A coming of age story about a sweet cinnamon roll of a protagonist, Jefferson Davis Bussey, who joins the Union Army during the Civil War, Rifles for Watie gave me all the fuzzies as a kid. It scratched my love for historical fiction, it gave me a slew of characters that I wished I could be besties with in real life. It also provided me with one of the few representations of a main Native female character. Lucy Washbourne wasn’t a stereotype. She was brash and competent and stubborn, and I wanted to be her so badly.
2. What was your favorite film as a child? Beauty and the Beast (1991)
To this day, that opening scene can make me hold my breath. I only have to hear those first few notes of the score to awaken a near Pavlovian response of awe and comfort. It’s a feeling that pervades throughout the rest of the movie’s 84 minutes.

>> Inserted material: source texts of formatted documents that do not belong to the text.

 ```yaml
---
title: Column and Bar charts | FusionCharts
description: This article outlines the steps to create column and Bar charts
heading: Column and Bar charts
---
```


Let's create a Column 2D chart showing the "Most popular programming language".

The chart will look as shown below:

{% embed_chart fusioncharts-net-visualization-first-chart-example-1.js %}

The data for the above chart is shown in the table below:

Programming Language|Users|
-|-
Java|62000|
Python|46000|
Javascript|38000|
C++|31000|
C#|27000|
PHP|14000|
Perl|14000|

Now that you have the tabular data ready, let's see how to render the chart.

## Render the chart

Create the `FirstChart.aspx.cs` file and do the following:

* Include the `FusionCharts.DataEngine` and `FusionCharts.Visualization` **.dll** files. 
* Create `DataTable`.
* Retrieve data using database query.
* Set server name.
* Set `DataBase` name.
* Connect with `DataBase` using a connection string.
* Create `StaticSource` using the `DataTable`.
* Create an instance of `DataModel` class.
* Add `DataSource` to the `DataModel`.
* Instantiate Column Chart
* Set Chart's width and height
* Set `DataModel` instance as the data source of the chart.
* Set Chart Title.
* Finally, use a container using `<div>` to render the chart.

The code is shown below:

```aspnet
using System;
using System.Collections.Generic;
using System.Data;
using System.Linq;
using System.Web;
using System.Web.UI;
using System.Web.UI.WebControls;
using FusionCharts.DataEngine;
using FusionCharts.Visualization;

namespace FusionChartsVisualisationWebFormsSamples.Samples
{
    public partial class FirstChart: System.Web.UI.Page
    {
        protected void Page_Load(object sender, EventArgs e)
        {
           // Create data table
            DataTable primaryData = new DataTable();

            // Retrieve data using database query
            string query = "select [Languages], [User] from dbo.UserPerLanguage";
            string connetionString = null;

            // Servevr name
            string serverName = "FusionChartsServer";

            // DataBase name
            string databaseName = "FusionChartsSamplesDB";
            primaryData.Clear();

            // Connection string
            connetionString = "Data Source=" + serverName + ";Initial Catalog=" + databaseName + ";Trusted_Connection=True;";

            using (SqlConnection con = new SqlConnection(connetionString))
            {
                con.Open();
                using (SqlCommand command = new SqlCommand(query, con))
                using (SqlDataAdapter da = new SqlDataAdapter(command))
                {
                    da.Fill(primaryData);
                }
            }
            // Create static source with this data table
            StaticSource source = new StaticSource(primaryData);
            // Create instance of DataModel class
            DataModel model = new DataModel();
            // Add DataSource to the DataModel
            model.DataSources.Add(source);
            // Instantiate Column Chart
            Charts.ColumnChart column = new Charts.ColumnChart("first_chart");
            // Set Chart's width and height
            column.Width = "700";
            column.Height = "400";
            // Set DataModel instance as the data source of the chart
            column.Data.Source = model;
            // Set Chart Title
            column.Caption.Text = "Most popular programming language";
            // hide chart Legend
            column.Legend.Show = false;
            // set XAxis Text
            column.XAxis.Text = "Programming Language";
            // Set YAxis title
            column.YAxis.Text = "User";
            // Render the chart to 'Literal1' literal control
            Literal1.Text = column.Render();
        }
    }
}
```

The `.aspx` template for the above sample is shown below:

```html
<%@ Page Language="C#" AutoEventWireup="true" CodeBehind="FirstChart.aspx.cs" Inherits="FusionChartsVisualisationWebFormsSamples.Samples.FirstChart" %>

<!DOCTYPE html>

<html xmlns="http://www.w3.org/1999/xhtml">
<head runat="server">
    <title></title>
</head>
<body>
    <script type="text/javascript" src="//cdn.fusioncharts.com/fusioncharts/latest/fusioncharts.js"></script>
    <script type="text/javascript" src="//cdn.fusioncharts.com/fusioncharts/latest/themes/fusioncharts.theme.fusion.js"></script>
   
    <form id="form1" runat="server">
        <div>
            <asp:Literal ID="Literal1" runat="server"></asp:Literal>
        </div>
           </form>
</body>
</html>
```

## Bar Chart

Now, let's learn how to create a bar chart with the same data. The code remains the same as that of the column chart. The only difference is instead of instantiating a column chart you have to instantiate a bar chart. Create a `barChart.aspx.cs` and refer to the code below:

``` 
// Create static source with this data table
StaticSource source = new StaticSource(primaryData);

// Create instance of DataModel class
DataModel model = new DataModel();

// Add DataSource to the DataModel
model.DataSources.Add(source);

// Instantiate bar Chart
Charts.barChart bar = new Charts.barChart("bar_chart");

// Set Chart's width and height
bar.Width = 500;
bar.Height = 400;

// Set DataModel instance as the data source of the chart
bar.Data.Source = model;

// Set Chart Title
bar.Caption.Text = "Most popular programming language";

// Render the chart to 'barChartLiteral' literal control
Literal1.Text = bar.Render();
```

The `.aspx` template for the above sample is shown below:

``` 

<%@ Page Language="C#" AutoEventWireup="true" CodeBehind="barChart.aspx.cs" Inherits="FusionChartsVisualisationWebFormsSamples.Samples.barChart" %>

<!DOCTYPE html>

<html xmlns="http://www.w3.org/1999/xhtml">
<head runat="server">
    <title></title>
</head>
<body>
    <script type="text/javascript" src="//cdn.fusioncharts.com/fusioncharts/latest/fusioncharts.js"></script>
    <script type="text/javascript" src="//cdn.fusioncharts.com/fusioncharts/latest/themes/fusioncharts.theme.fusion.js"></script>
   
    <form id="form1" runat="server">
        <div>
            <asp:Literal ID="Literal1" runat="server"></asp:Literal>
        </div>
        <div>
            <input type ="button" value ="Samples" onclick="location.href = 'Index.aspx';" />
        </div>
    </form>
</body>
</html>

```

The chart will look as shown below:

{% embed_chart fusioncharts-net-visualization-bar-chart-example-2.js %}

3. What was your favorite song as a child? Straighten Up and Fly Right by Nat King Cole
Nat King Cole has always been my favorite singer. Today I enjoy his more romantic crooning, but as a child, I got such a kick out of the silly vulture and that sly monkey.

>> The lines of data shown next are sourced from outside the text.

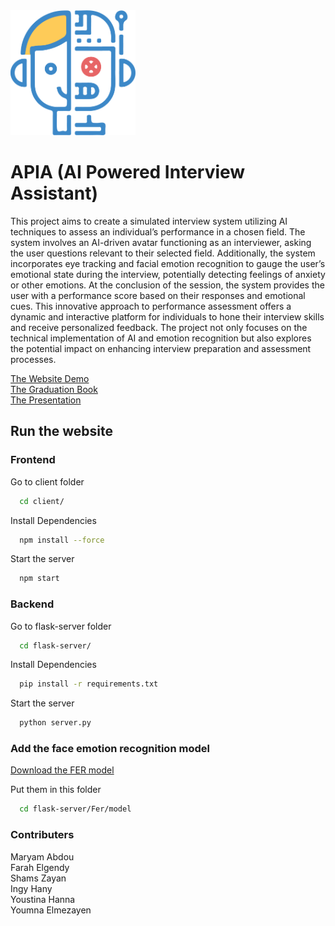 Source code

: <img src="./client/public/robot-blue.png" alt="Description" width="200" height="200">

# APIA (AI Powered Interview Assistant)
This project aims to create a simulated interview system utilizing AI techniques to assess an individual’s performance in a chosen field. The system involves an AI-driven avatar functioning as an interviewer, asking the user questions relevant to their selected field. Additionally, the system incorporates eye tracking and facial emotion recognition to gauge the user’s emotional state during the interview, potentially detecting feelings of anxiety or other emotions.
At the conclusion of the session, the system provides the user with a performance score based on their responses and emotional cues. This innovative approach to performance assessment offers a dynamic and interactive platform for individuals to hone their interview skills and receive personalized feedback. The project not only focuses on the technical implementation of AI and emotion recognition but also explores the potential impact on enhancing interview preparation and assessment processes.

[The Website Demo](https://drive.google.com/file/d/1a_EmIPf1lw7Ttl-WB0WEhgUhot781uD9/view?usp=sharing) <br>
[The Graduation Book](https://drive.google.com/file/d/18PJN8PoZZ1-woMVTLHT9PddspmTGBv2c/view?usp=sharing) <br>
[The Presentation](https://prezi.com/view/78qfufFrv7M4xo6GXkhA/)

## Run the website

### Frontend

Go to client folder

```bash
  cd client/
```

Install Dependencies

```bash
  npm install --force
```

Start the server

```bash
  npm start
```

### Backend

Go to flask-server folder

```bash
  cd flask-server/
```

Install Dependencies

```bash
  pip install -r requirements.txt
```

Start the server

```bash
  python server.py
```

### Add the face emotion recognition model

[Download the FER model](https://drive.google.com/drive/folders/1_8ox7L8bhRSS_Fi7MBXvGWJw-ubpt9id?usp=sharing) <br>

Put them in this folder

```bash
  cd flask-server/Fer/model
```

### Contributers
Maryam Abdou <br>
Farah Elgendy <br>
Shams Zayan <br>
Ingy Hany <br>
Youstina Hanna <br>
Youmna Elmezayen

4. What was your favorite television program as a child? Arthur

I’d go to kindergarten, and when I got home I’d have an apple and peanut butter as I watched my favorite aardvark grow and learn among his misadventures, many of which took him to the classroom or the library. I identified greatly with this.
5. What was your favorite author as a child? Martha Finley
I happened across the first Elsie Dinsmore book in my elementary school’s closet of a library and eagerly gobbled up the whole series. Desperate to get more of the characters she had created, I found her Millie Keith series, which I loved even more dearly. Looking back I find much in those books I disagree with, theologically and politically, but I doubt I will ever stop loving those books.
6. What was the worst book you read as a child?

The Boxcar Children by Gertrude Chandler Warner
Like many kids, I read the Boxcar Children books. I always enjoyed the capers the children sleuths got up to. I figured it would be wise to read the whole series from the beginning. When I started with the first book, however, I found, not a fun mystery, but the harrowing story of four orphans barely surviving. It was such a drastic tonal shift from the series I had read and enjoyed, and it felt like I had been lied to.
7. What one character from your favorite book as a child would you like to meet and become friends with?
Noah Babbit
Rifles for Watie is rife with lovable characters. Jeff is high on my list of literary loves, and I already mentioned how much I aspired to be Lucy. But if we’re picking who I’d want to be friend with, the answer is Noah Babbitt. He was so kind and gentle. I found his arc of starting out scared of horses but eventually coming to appreciate them so endearing. As scared as I am for Jeff near the end of the book, when he finally gets back to Noah I can let myself breath again, because Noah means safety. I mean, how can you not love a man who would walk all the way from Topeka to Galveston, just to see the magnolias bloom?